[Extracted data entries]
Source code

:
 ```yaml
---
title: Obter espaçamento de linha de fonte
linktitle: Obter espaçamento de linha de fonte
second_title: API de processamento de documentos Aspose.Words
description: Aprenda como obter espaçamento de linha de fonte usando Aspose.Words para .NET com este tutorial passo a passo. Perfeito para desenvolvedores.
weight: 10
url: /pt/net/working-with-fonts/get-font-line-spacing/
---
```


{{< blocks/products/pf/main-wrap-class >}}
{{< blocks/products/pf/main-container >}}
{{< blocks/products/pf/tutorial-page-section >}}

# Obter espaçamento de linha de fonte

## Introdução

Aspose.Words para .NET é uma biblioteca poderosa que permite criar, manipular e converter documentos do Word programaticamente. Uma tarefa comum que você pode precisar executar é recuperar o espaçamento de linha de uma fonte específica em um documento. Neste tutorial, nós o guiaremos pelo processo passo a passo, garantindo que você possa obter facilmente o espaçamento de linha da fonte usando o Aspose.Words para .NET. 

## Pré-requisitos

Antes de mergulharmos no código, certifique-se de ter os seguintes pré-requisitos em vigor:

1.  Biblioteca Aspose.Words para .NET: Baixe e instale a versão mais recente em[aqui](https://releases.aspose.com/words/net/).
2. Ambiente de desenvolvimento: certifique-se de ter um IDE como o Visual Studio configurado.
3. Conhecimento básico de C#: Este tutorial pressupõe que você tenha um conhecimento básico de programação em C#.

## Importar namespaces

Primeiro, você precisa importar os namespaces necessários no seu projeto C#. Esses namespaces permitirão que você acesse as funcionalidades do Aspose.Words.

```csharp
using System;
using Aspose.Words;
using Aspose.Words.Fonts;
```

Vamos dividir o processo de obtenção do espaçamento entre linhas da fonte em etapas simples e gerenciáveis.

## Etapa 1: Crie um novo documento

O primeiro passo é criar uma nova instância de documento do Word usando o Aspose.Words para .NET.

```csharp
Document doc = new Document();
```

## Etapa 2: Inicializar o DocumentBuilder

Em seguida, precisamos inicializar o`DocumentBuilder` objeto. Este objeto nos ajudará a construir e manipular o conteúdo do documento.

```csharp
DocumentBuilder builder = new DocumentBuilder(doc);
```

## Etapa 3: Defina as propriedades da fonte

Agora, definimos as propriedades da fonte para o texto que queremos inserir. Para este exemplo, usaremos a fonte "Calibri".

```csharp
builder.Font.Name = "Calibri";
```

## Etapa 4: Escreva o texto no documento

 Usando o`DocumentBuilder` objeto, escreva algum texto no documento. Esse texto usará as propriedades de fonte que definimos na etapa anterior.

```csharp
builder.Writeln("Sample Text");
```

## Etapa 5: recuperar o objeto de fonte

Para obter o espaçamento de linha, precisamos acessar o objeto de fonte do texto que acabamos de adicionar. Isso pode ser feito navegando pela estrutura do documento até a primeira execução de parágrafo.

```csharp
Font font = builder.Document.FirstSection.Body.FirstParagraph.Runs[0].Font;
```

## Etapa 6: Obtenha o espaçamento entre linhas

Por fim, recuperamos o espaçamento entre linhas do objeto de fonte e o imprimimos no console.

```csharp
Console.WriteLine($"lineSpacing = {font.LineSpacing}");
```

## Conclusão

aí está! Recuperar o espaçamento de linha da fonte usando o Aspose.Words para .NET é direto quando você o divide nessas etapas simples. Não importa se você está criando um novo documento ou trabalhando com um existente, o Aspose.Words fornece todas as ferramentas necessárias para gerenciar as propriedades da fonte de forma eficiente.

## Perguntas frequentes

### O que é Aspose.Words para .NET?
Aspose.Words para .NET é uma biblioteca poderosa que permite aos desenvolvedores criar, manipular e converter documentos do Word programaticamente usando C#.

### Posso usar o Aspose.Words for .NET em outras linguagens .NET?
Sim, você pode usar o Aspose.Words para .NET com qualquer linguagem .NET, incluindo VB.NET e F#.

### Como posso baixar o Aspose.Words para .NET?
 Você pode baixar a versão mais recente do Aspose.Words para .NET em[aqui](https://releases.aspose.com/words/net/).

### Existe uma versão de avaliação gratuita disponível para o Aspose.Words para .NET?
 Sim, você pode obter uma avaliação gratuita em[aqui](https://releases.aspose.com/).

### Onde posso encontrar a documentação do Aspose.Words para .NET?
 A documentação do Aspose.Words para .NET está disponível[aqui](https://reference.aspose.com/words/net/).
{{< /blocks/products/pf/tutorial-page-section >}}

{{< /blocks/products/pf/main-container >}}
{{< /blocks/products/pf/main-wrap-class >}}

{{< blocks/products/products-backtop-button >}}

**TASK ITEM**. From the opening line of the data above through the line that contains "3. Conhecimento básico", please print each line as it stands and only those lines.

**ANSWER AREA**.
Source code

:
 ```yaml
---
title: Obter espaçamento de linha de fonte
linktitle: Obter espaçamento de linha de fonte
second_title: API de processamento de documentos Aspose.Words
description: Aprenda como obter espaçamento de linha de fonte usando Aspose.Words para .NET com este tutorial passo a passo. Perfeito para desenvolvedores.
weight: 10
url: /pt/net/working-with-fonts/get-font-line-spacing/
---
```


{{< blocks/products/pf/main-wrap-class >}}
{{< blocks/products/pf/main-container >}}
{{< blocks/products/pf/tutorial-page-section >}}

# Obter espaçamento de linha de fonte

## Introdução

Aspose.Words para .NET é uma biblioteca poderosa que permite criar, manipular e converter documentos do Word programaticamente. Uma tarefa comum que você pode precisar executar é recuperar o espaçamento de linha de uma fonte específica em um documento. Neste tutorial, nós o guiaremos pelo processo passo a passo, garantindo que você possa obter facilmente o espaçamento de linha da fonte usando o Aspose.Words para .NET. 

## Pré-requisitos

Antes de mergulharmos no código, certifique-se de ter os seguintes pré-requisitos em vigor:

1.  Biblioteca Aspose.Words para .NET: Baixe e instale a versão mais recente em[aqui](https://releases.aspose.com/words/net/).
2. Ambiente de desenvolvimento: certifique-se de ter um IDE como o Visual Studio configurado.
3. Conhecimento básico de C#: Este tutorial pressupõe que você tenha um conhecimento básico de programação em C#.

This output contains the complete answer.